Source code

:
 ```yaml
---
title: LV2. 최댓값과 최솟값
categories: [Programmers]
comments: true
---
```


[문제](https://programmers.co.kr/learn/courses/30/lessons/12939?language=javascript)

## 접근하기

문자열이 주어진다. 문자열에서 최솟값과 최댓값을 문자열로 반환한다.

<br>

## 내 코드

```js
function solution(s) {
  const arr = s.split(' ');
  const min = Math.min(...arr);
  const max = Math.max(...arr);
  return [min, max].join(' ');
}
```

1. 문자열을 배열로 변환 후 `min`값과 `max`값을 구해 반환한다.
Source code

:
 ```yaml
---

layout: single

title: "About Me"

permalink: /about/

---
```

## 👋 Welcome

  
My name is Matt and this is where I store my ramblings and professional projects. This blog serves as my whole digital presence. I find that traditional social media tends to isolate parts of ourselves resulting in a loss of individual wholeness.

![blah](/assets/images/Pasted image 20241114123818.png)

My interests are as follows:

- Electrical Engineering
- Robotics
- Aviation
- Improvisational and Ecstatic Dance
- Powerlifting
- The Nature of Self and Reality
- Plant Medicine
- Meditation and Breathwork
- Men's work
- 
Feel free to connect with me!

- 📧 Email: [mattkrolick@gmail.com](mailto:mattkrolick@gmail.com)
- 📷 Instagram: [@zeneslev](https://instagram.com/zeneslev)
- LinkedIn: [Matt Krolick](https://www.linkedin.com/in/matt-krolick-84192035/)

* * * * * * *

What you need to do ->
Determine, please, how many lines hold "반환한다" in the records, and give that number by itself.

Task answer ->
2